I started loosing the ability to walk normally and had to seek for assistance whenever I needed to go to the toilet or elsewhere…not that I had anywhere to go anyway.
I would sleep with my body laying flat on the bed and try not to move the whole night because sudden movement would mean severe back cramps. You know how when you sleep sometimes your body would move slightly down and you have to pull yourself up to the correct position? Yeah, well it was impossible for me to pull myself up. I just couldn’t do it.

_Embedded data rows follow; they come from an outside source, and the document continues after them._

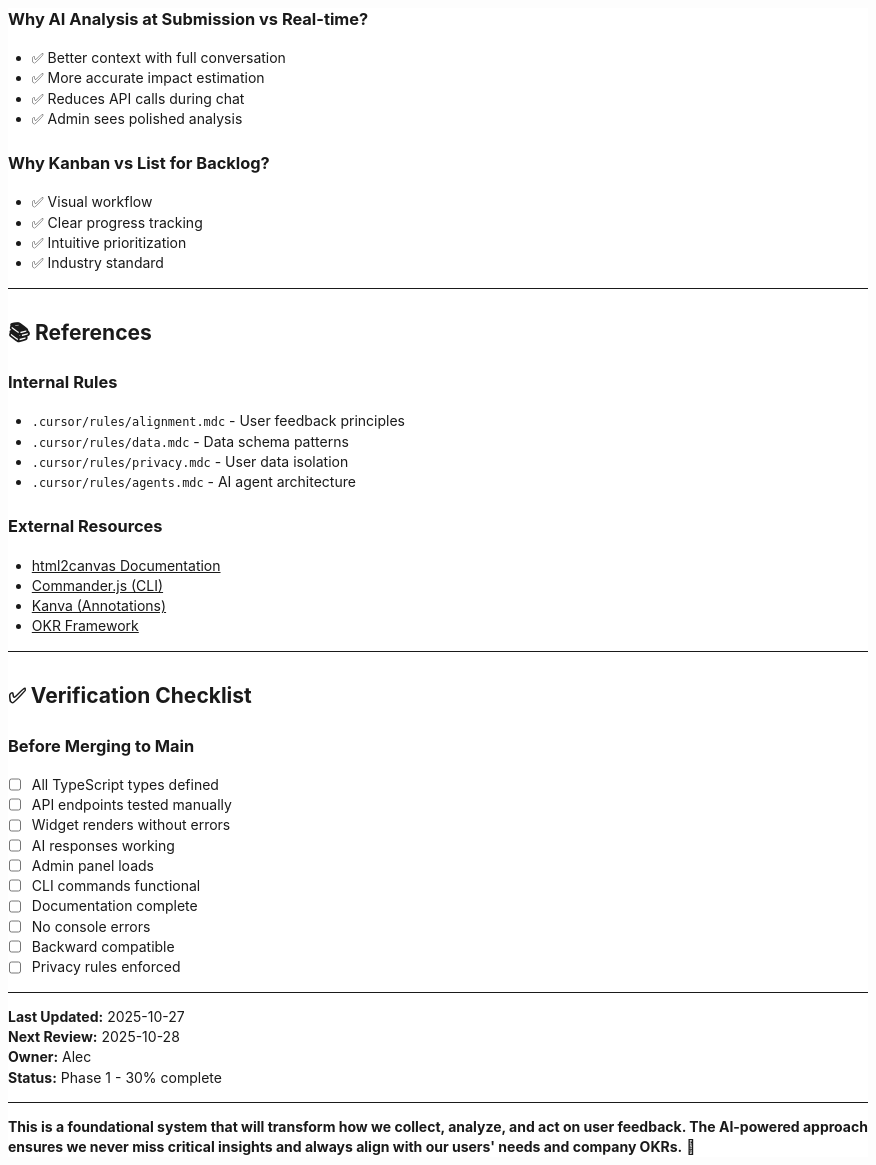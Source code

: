 ### Why AI Analysis at Submission vs Real-time?
- ✅ Better context with full conversation
- ✅ More accurate impact estimation
- ✅ Reduces API calls during chat
- ✅ Admin sees polished analysis

### Why Kanban vs List for Backlog?
- ✅ Visual workflow
- ✅ Clear progress tracking
- ✅ Intuitive prioritization
- ✅ Industry standard

---

## 📚 References

### Internal Rules
- `.cursor/rules/alignment.mdc` - User feedback principles
- `.cursor/rules/data.mdc` - Data schema patterns
- `.cursor/rules/privacy.mdc` - User data isolation
- `.cursor/rules/agents.mdc` - AI agent architecture

### External Resources
- [html2canvas Documentation](https://html2canvas.hertzen.com/)
- [Commander.js (CLI)](https://github.com/tj/commander.js)
- [Kanva (Annotations)](https://konvajs.org/)
- [OKR Framework](https://www.whatmatters.com/faqs/okr-meaning-definition-example)

---

## ✅ Verification Checklist

### Before Merging to Main

- [ ] All TypeScript types defined
- [ ] API endpoints tested manually
- [ ] Widget renders without errors
- [ ] AI responses working
- [ ] Admin panel loads
- [ ] CLI commands functional
- [ ] Documentation complete
- [ ] No console errors
- [ ] Backward compatible
- [ ] Privacy rules enforced

---

**Last Updated:** 2025-10-27  
**Next Review:** 2025-10-28  
**Owner:** Alec  
**Status:** Phase 1 - 30% complete

---

**This is a foundational system that will transform how we collect, analyze, and act on user feedback. The AI-powered approach ensures we never miss critical insights and always align with our users' needs and company OKRs.** 🚀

I tried putting on heat patches and muscle relief gel on my back that was recommended by my doctor, though it helped a little, I still had cramps. Every night I hoped that I didn’t need to pee at night because getting up would a nightmare.
In the morning I would wake up around 6, early because it would take me around 2-3 hours getting up. I wish I was joking but I’m not. Every movement had to be done very carefully, usually I would get cramps 4-5 times, 2-3 times if I was lucky.
From a flat position I would turn to the left. Slowly, slowly, cramp, then I would stop at that certain position if I had a cramp and wait until the cramping stopped. Then when I was fully turned on to my side, my mum would slowly rise the bed to a certain angle. Thank goodness for hospital beds! She too had to be careful as I could go into a cramp any time my muscle moved too sudden. She would stop at a certain angle then I would take a deep breath and try to pull my body up with my mum gently helping me. This last movement would almost always give me a cramp where I would then sit up and wait until the pain subside.
For the whole day I would sit on a chair because I didn’t dare getting back on the bed as the whole process of getting up would be hell.
When my doctor was informed of this, he assigned a physiotherapist for me. They taught me some exercises to make my muscles flexible. It was helping a little bit, but physiotherapy is not an instant thing.
I was confused.
Why is my body betraying me? Why can’t I move properly?
I was frustrated.
Why does everything feel so heavy?! Move! Move!
But most of all I was in pain.
Why won’t the pain go away? How is it possible for a living human to experience all this pain? So much pain.
I think for some time I even forgot that I had cancer because I was too focused on my muscle pain. I felt completely useless, I commanded my body to move to how it used to be but it wouldn’t listen to me. For three weeks I was in the hospital and it was just hell.
Finally, at the end of March my doctor decided that I could go home for a while to recover from my first chemo, the chemo I forgot I took.
I was exhausted from my muscle pain, it was still there and didn’t seem to want to go away anytime soon. I saw how exhausted my parents were too and they looked relieved that we could go home for a while. Me, I was anxious of going home, because I still had cramps, and I wondered how I could get myself home without too much pain.